Publisher: Activision
Developer: Neversoft Entertainment


1-4 Players
2-8 Players Online
4MB to Game Save
HDTV 720p/1080i/1080p
In-Game Dolby Digital

When Guitar Hero: World Tour burst onto the scene last year, many were impressed with the quality of the music equipment which now included a drum set and microphones. Fans of the franchise embraced the ability to play as if you were in a real live band. Not to mention many loved the lengthy set list and raved about all the abilities to customize your Guitar Hero experience. One year later, Guitar Hero 5 arrives on the scene and the development team at Neversoft has squarely set their sights on making the Guitar Hero experience even more enjoyable, and of course address some of the deficiencies from World Tour. Does the gang at Neversoft pull it off? Read on and find out.


Overall Guitar Hero 5 (GH5) appears to have received a visual upgrade over last year’s game. Granted the look and feel stays true to the franchise as the art direction is consistent with other versions out there. That said, everything appears a bit more enhanced this time around. The character animations seem to have been improved as they appear more lifelike than ever before. The games colors are bright and the presentation of the game has a slick stylized look about it. The menus have been simplified giving it a cleaner and sharper look too. The stages and concert venues are also quite stunning. When you first fire up a song, fans of the franchise will notice that even the scrolling notes look cleaner and crisper in high definition. As I said, everything just appears a bit more enhanced this time around making for a game that is visually appealing and top notch.

If I was to pick the most visually appealing new addition to GH 5 it would have to be the fact the game now includes several musicians and the ability to play onstage with your Xbox LIVE Avatar. Yes, you can take your Avatar, dress him up like a rock star, and have him jam out onstage. It is very cool. Likewise the addition of several musicians who have been modeled through motion capture also makes for game which is fun to watch when it’s your buddies turn to pick up the axe. Some of the in-game artists included are: Johnny Cash, Carlos Santana, Shirley Manson, Kurt Cobain, and Matthew Bellamy. For fans of the franchise some of your favourite characters are also back including the likes of Axel Steel, Judy Nails, and Johnny Napalm.

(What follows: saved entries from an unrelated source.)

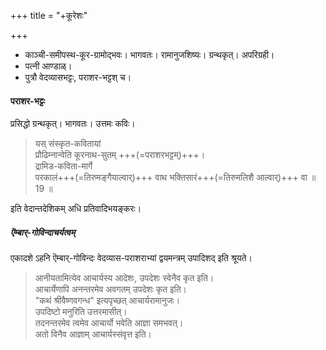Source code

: +++
title = "+कूरेशः"

+++
- काञ्ची-समीपस्थ-कूर-ग्रामोद्भवः। भागवतः। रामानुजशिष्यः। ग्रन्थकृत्। अपरिग्रही।
- पत्नी आण्डाळ्।
- पुत्रौ वेदव्यासभट्टः, पराशर-भट्टश् च।

#### पराशर-भट्टः
प्रसिद्धो ग्रन्थकृत्। भागवतः। उत्तमः कविः।

> यस् संस्कृत-कवितायां  
प्रौढिम्नान्वेति कूरनाथ-सुतम् +++(=पराशरभट्टम्)+++।  
द्रामिड-कविता-मार्गे  
परकालं+++(=तिरुमङ्गैयाल्वार्)+++ वाथ भक्तिसारं+++(=तिरुमलिशै आल्वार्)+++ वा ॥ 19 ॥

इति वेदान्तदेशिकम् अधि प्रतिवादिभयङ्करः।

##### ऎम्बार्-गोविन्दाचर्यत्वम्
एकादशे ऽहनि ऎम्बार्-गोविन्दः वेदव्यास-पराशराभ्यां द्वयमन्त्रम् उपादिशद् इति श्रूयते।

> आनीयतामित्येव आचार्यस्य आदेशः, उपदेशः स्वेनैव कृत इति।  
आचार्येणापि अनन्तरमेव अवगतम् उपदेशः कृत इति।  
"कथं श्रीवैष्णवगन्ध" इत्यपृच्छत् आचार्यरामानुजः।  
उपदिष्टो मनुरिति उत्तरमासीत्।  
तदनन्तरमेव त्वमेव आचार्यो भवेति आज्ञा समभवत्।  
अतो विनैव आज्ञाम् आचार्यस्संवृत्त इति। 

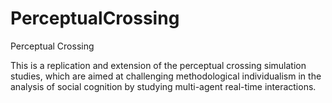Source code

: # PerceptualCrossing
Perceptual Crossing

This is a replication and extension of the perceptual crossing simulation studies, which are aimed at challenging methodological individualism in the analysis of social cognition by studying multi-agent real-time interactions. 

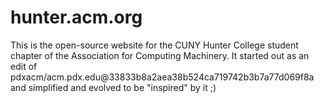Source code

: hunter.acm.org
==============

This is the open-source website for the CUNY Hunter College student chapter of the Association for Computing Machinery.
It started out as an edit of pdxacm/acm.pdx.edu@33833b8a2aea38b524ca719742b3b7a77d069f8a and simplified and evolved to be "inspired" by it ;)
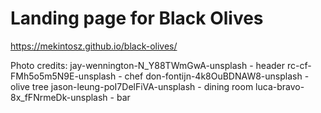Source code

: # Landing page for Black Olives

https://mekintosz.github.io/black-olives/

Photo credits:
jay-wennington-N_Y88TWmGwA-unsplash - header
rc-cf-FMh5o5m5N9E-unsplash - chef
don-fontijn-4k8OuBDNAW8-unsplash - olive tree
jason-leung-poI7DelFiVA-unsplash - dining room
luca-bravo-8x_fFNrmeDk-unsplash - bar
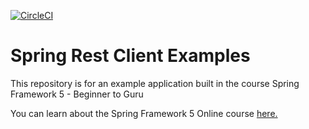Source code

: [![CircleCI](https://circleci.com/gh/dugurlu/spring-rest-client-examples.svg?style=svg)](https://circleci.com/gh/dugurlu/spring-rest-client-examples)
# Spring Rest Client Examples

This repository is for an example application built in the course Spring Framework 5 - Beginner to Guru

You can learn about the Spring Framework 5 Online course [here.](http://courses.springframework.guru/p/spring-framework-5-begginer-to-guru/?product_id=363173)
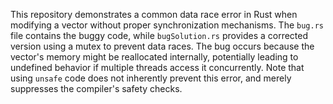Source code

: This repository demonstrates a common data race error in Rust when modifying a vector without proper synchronization mechanisms. The `bug.rs` file contains the buggy code, while `bugSolution.rs` provides a corrected version using a mutex to prevent data races.  The bug occurs because the vector's memory might be reallocated internally, potentially leading to undefined behavior if multiple threads access it concurrently. Note that using `unsafe` code does not inherently prevent this error, and merely suppresses the compiler's safety checks.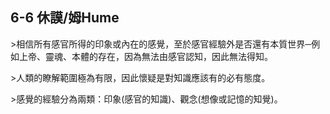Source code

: ## 6-6 休謨/姆Hume

\>相信所有感官所得的印象或內在的感覺，至於感官經驗外是否還有本質世界─例如上帝、靈魂、本體的存在，因為無法由感官認知，因此無法得知。

\>人類的瞭解範圍極為有限，因此懷疑是對知識應該有的必有態度。

\>感覺的經驗分為兩類：印象(感官的知識)、觀念(想像或記憶的知覺)。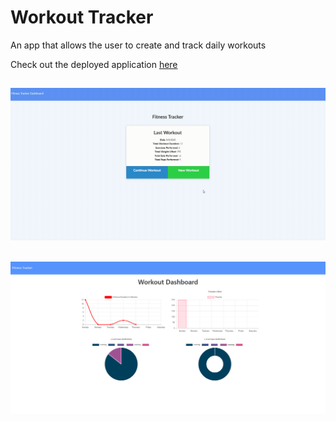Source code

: # Workout Tracker

An app that allows the user to create and track daily workouts

Check out the deployed application [here](https://secure-ravine-70124.herokuapp.com/)

## ![](assets/Workout_Tracker.gif)

## ![](assets/Workout_tracker.png)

Just like World Tour and Smash Hits for the Xbox 360, GH5 is a vibrant game and everything is certainly over-the-top as we have become accustomed to in the franchise. I haven't played the new Beatles: Rock Band yet, however GH5 emerges as the best looking simulated guitar games to date.


As far as the audio is concerned, Guitar Hero 5 scores high marks and is arguably the best set list we have seen to date. For starters, the game features an outstanding and diverse set list featuring some great hits. GH5 contains 85 songs by 83 separate artists right out the box which is simply outstanding. When other music or rhythm based games do not even have half the amount of songs, it remains truly impressive the sheer size of the set list and the amount of replay value alone that all the songs bring. Another great aspect is unlike previous versions of the Guitar Hero series, where players must work through a career mode to unlock all the songs in the game, all songs in GH5 are unlocked and available to play in any mode from the start.

I should also mention all the songs are master tracks as well, which should be expected in today’s interactive music market. Gone are the days of listening to some cover band play your favourite tunes. Overall the developers did a nice job picking some of my most memorable and enjoyable tunes from present and past.

For those wondering what songs they get to play I thought it would be prudent to make a list of the songs available from Guitar Hero 5:

3 Doors Down - "Kryptonite"
Arctic Monkeys - "Brianstorm"
Blink-182 - "The Rock Show"
Dire Straits - "Sultans Of Swing"
Jimmy Eat World - "Bleed American"
Johnny Cash - "Ring Of Fire"
Megadeth - "Sweating Bullets"
Mötley Crüe - "Looks That Kill"
Muse - "Plug In Baby"
Nirvana - "Smells Like Teen Spirit"
Queen & David Bowie - "Under Pressure"
Stevie Wonder - "Superstition"
The Killers - "All The Pretty Faces"
The Raconteurs - "Steady As She Goes"
TV On The Radio - "Wolf Like Me"
A Perfect Circle - "Judith"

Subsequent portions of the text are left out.